Regular monitoring for respiratory and cardiac issues, along with genetic counselling, was critical for managing this patient’s condition. He was also advised of the hereditary risks of DM1, as future offspring could inherit the disorder.
Case 3: Mild DM1
A 40-year-old male with mild DM1, presented with generalized fatigue, muscle stiffness in his hands and forearms and difficulty gripping objects. The patient had been experiencing symptoms since adolescence, but they had remained manageable. He had no significant rise in CK levels, indicating no active muscle damage; however, EMG studies revealed mild myotonic discharges, which supported a diagnosis of DM1. TP-PCR revealed 150 CTG repeats, confirming mild DM1. He was advised to follow a tailored exercise regimen, with periodic follow-up to monitor for any emerging complications, particularly involving the cardiac and respiratory systems.
DISCUSSION
These patients collectively illustrate the variability in the presentation and severity of DM1 across different age groups and genetic profiles. The number of CTG repeats strongly correlates with the severity of symptoms, with larger expansions leading to more severe forms of the disease. Case 1 (childhood-onset DM1) had the highest number of CTG repeats (900), leading to early and severe symptoms, whereas Case 3 (mild DM1) had the lowest number (150), resulting in a milder and later-onset form of the disease.
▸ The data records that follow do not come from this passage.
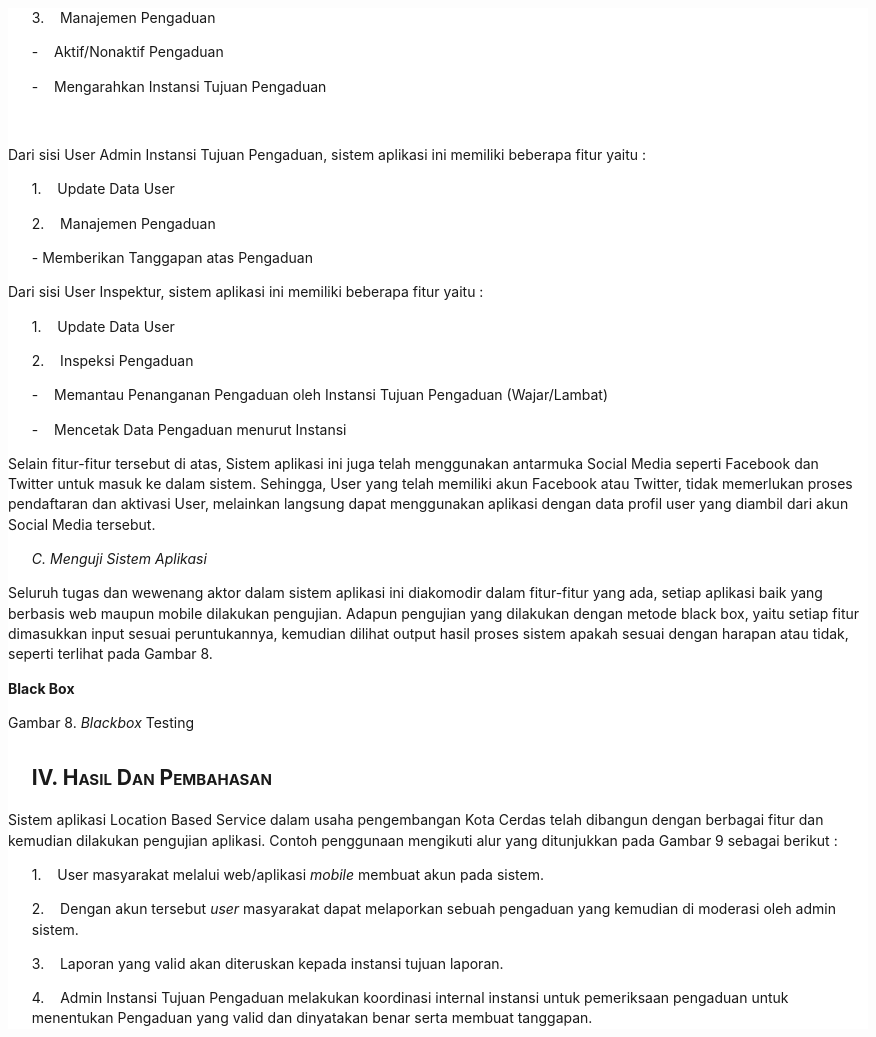 <ul style="list-style:none;"><li>
<p><span class="font9">3. &nbsp;&nbsp;&nbsp;Manajemen Pengaduan</span></p></li></ul>
<ul style="list-style:none;"><li>
<p><span class="font9">- &nbsp;&nbsp;&nbsp;Aktif/Nonaktif Pengaduan</span></p></li>
<li>
<p><span class="font9">- &nbsp;&nbsp;&nbsp;Mengarahkan Instansi Tujuan Pengaduan</span></p></li></ul>
</div><br clear="all">
<p><span class="font9">Dari sisi User Admin Instansi Tujuan Pengaduan, sistem aplikasi ini memiliki beberapa fitur yaitu :</span></p>
<ul style="list-style:none;"><li>
<p><span class="font9">1. &nbsp;&nbsp;&nbsp;Update Data User</span></p></li>
<li>
<p><span class="font9">2. &nbsp;&nbsp;&nbsp;Manajemen Pengaduan</span></p></li></ul>
<ul style="list-style:none;"><li>
<p><span class="font9">- Memberikan Tanggapan atas Pengaduan</span></p></li></ul>
<p><span class="font9">Dari sisi User Inspektur, sistem aplikasi ini memiliki beberapa fitur yaitu :</span></p>
<ul style="list-style:none;"><li>
<p><span class="font9">1. &nbsp;&nbsp;&nbsp;Update Data User</span></p></li>
<li>
<p><span class="font9">2. &nbsp;&nbsp;&nbsp;Inspeksi Pengaduan</span></p></li></ul>
<ul style="list-style:none;"><li>
<p><span class="font9">- &nbsp;&nbsp;&nbsp;Memantau Penanganan Pengaduan oleh Instansi Tujuan Pengaduan (Wajar/Lambat)</span></p></li>
<li>
<p><span class="font9">- &nbsp;&nbsp;&nbsp;Mencetak Data Pengaduan menurut Instansi</span></p></li></ul>
<p><span class="font9">Selain fitur-fitur tersebut di atas, Sistem aplikasi ini juga telah menggunakan antarmuka Social Media seperti Facebook dan Twitter untuk masuk ke dalam sistem. Sehingga, User yang telah memiliki akun Facebook atau Twitter, tidak memerlukan proses pendaftaran dan aktivasi User, melainkan langsung dapat menggunakan aplikasi dengan data profil user yang diambil dari akun Social Media tersebut.</span></p>
<ul style="list-style:none;"><li>
<p><span class="font9" style="font-style:italic;">C. Menguji Sistem Aplikasi</span></p></li></ul>
<p><span class="font9">Seluruh tugas dan wewenang aktor dalam sistem aplikasi ini diakomodir dalam fitur-fitur yang ada, setiap aplikasi baik yang berbasis web maupun mobile dilakukan pengujian. Adapun pengujian yang dilakukan dengan metode black box, yaitu setiap fitur dimasukkan input sesuai peruntukannya, kemudian dilihat output hasil proses sistem apakah sesuai dengan harapan atau tidak, seperti terlihat pada Gambar 8.</span></p>
<p><span class="font5" style="font-weight:bold;">Black Box</span></p>
<p><span class="font9">Gambar 8. </span><span class="font9" style="font-style:italic;">Blackbox</span><span class="font7"> Testing</span></p>
<ul style="list-style:none;"><li>
<h2><a name="bookmark8"></a><span class="font9"><a name="bookmark9"></a>IV. </span><span class="font9" style="font-variant:small-caps;">Hasil Dan Pembahasan</span></h2></li></ul>
<p><span class="font9">Sistem aplikasi Location Based Service dalam usaha pengembangan Kota Cerdas telah dibangun dengan berbagai fitur dan kemudian dilakukan pengujian aplikasi. Contoh penggunaan mengikuti alur yang ditunjukkan pada Gambar 9 sebagai berikut :</span></p>
<ul style="list-style:none;"><li>
<p><span class="font9">1. &nbsp;&nbsp;&nbsp;User masyarakat melalui web/aplikasi </span><span class="font9" style="font-style:italic;">mobile</span><span class="font9"> membuat akun pada sistem.</span></p></li>
<li>
<p><span class="font9">2. &nbsp;&nbsp;&nbsp;Dengan akun tersebut </span><span class="font9" style="font-style:italic;">user</span><span class="font9"> masyarakat dapat melaporkan sebuah pengaduan yang kemudian di moderasi oleh admin sistem.</span></p></li>
<li>
<p><span class="font9">3. &nbsp;&nbsp;&nbsp;Laporan yang valid akan diteruskan kepada instansi tujuan laporan.</span></p></li>
<li>
<p><span class="font9">4. &nbsp;&nbsp;&nbsp;Admin Instansi Tujuan Pengaduan melakukan koordinasi internal instansi untuk pemeriksaan pengaduan untuk menentukan Pengaduan yang valid dan dinyatakan benar serta membuat tanggapan.</span></p></li>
All the patients highlight the importance of early and accurate diagnosis using a combination of clinical evaluation, biochemical markers, EMG and genetic testing. The role of WES and TP-PCR in confirming the diagnosis of DM1 is particularly crucial, as these provide definitive information about the nature and severity of the disease. WES excluded other genetic disorders, and TP-PCR identified CTG repeat expansions in the DMPK gene, confirming DM1 and its severity. Personalized management strategies, including physical therapy, multidisciplinary monitoring, and genetic counseling, are key to optimizing patient outcomes, regardless of the severity of the condition.